Romano credited McDonald, Prupis and Millan, among other township officials for playing key roles in helping to bring the pantry together.
The concept of food insecurity is not a minor thing, nor is it only unique to Millburn Township. Food insecurity is a major issue, affecting a not-insignificant portion of the population. As Romano noted, the annual Thanksgiving food drive that has gone on in Millburn Schools for decades has seen most of the food collected going back into town.
And residents have often gone for help in town, whether though organizations like Down the Block or the office of the Human Services Coordinator. As Millan noted, while the issue is not as prevalent as it is in other parts of the states, some residents in Millburn Township can also be classified as food insecure.

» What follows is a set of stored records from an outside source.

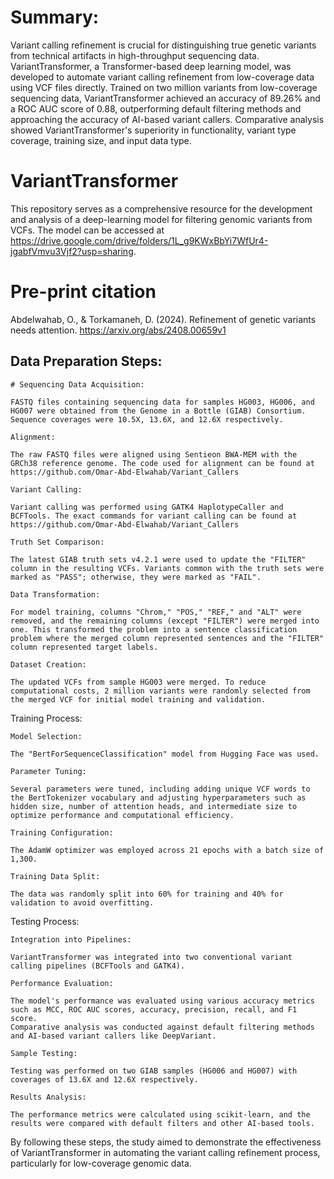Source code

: # Summary: 
Variant calling refinement is crucial for distinguishing true genetic variants from technical artifacts in high-throughput sequencing data. VariantTransformer, a Transformer-based deep learning model, was developed to automate variant calling refinement from low-coverage data using VCF files directly. Trained on two million variants from low-coverage sequencing data, VariantTransformer achieved an accuracy of 89.26% and a ROC AUC score of 0.88, outperforming default filtering methods and approaching the accuracy of AI-based variant callers. Comparative analysis showed VariantTransformer's superiority in functionality, variant type coverage, training size, and input data type.

# VariantTransformer
This repository serves as a comprehensive resource for the development and analysis of a deep-learning model for filtering genomic variants from VCFs. The model can be accessed at https://drive.google.com/drive/folders/1L_g9KWxBbYi7WfUr4-jgabfVmvu3Vjf2?usp=sharing. 

# Pre-print citation
Abdelwahab, O., & Torkamaneh, D. (2024). Refinement of genetic variants needs attention. https://arxiv.org/abs/2408.00659v1

## Data Preparation Steps:

    # Sequencing Data Acquisition:

    FASTQ files containing sequencing data for samples HG003, HG006, and HG007 were obtained from the Genome in a Bottle (GIAB) Consortium.
    Sequence coverages were 10.5X, 13.6X, and 12.6X respectively.

    Alignment:

    The raw FASTQ files were aligned using Sentieon BWA-MEM with the GRCh38 reference genome. The code used for alignment can be found at https://github.com/Omar-Abd-Elwahab/Variant_Callers

    Variant Calling:

    Variant calling was performed using GATK4 HaplotypeCaller and BCFTools. The exact commands for variant calling can be found at https://github.com/Omar-Abd-Elwahab/Variant_Callers

    Truth Set Comparison:

    The latest GIAB truth sets v4.2.1 were used to update the "FILTER" column in the resulting VCFs. Variants common with the truth sets were marked as "PASS"; otherwise, they were marked as "FAIL".

    Data Transformation:

    For model training, columns "Chrom," "POS," "REF," and "ALT" were removed, and the remaining columns (except "FILTER") were merged into one. This transformed the problem into a sentence classification problem where the merged column represented sentences and the "FILTER" column represented target labels.

    Dataset Creation:

    The updated VCFs from sample HG003 were merged. To reduce computational costs, 2 million variants were randomly selected from the merged VCF for initial model training and validation.

Training Process:

    Model Selection:

    The "BertForSequenceClassification" model from Hugging Face was used.

    Parameter Tuning:

    Several parameters were tuned, including adding unique VCF words to the BertTokenizer vocabulary and adjusting hyperparameters such as hidden size, number of attention heads, and intermediate size to optimize performance and computational efficiency.

    Training Configuration:

    The AdamW optimizer was employed across 21 epochs with a batch size of 1,300.

    Training Data Split:

    The data was randomly split into 60% for training and 40% for validation to avoid overfitting.

Testing Process:

    Integration into Pipelines:

    VariantTransformer was integrated into two conventional variant calling pipelines (BCFTools and GATK4).

    Performance Evaluation:

    The model's performance was evaluated using various accuracy metrics such as MCC, ROC AUC scores, accuracy, precision, recall, and F1 score.
    Comparative analysis was conducted against default filtering methods and AI-based variant callers like DeepVariant.

    Sample Testing:

    Testing was performed on two GIAB samples (HG006 and HG007) with coverages of 13.6X and 12.6X respectively.

    Results Analysis:

    The performance metrics were calculated using scikit-learn, and the results were compared with default filters and other AI-based tools.

By following these steps, the study aimed to demonstrate the effectiveness of VariantTransformer in automating the variant calling refinement process, particularly for low-coverage genomic data.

"I would say it's probably not as predominant as other townships, but there's still a need there," Millan said.
The pantry is simply meant to be another building block in the care of citizens in town. As the food pantry is now operational, residents can reach Millan, the Human Services Coordinator by email at firstname.lastname@example.org or by office phone at (973) 921-2836. All requests for help are confidential and are handled by her.
Additionally, residents wishing to donate food can drop their donations off at Romano's house at 15 Cypress St. in Millburm or at Green Nectar Market, located at 358 Millburn Ave., from 10:00 a.m. through 7:30 p.m., Monday through Saturday and 10:00 a.m. through 5:30 p.m. on Sunday.
"We've already started connecting residents to both food from the pantry and ShopRite gift card donations that people have generously been giving," Millan said.
At the end of her interview, Romano said that she was looking for the food pantry to be seen as something with longevity that helps the residents of the township.
"I want everyone just to continue to remember that the food pantry is here," Romano said. "It’s going to be here for a long time, and we want to continue to service our neighbors in their time of need and in the future at any time."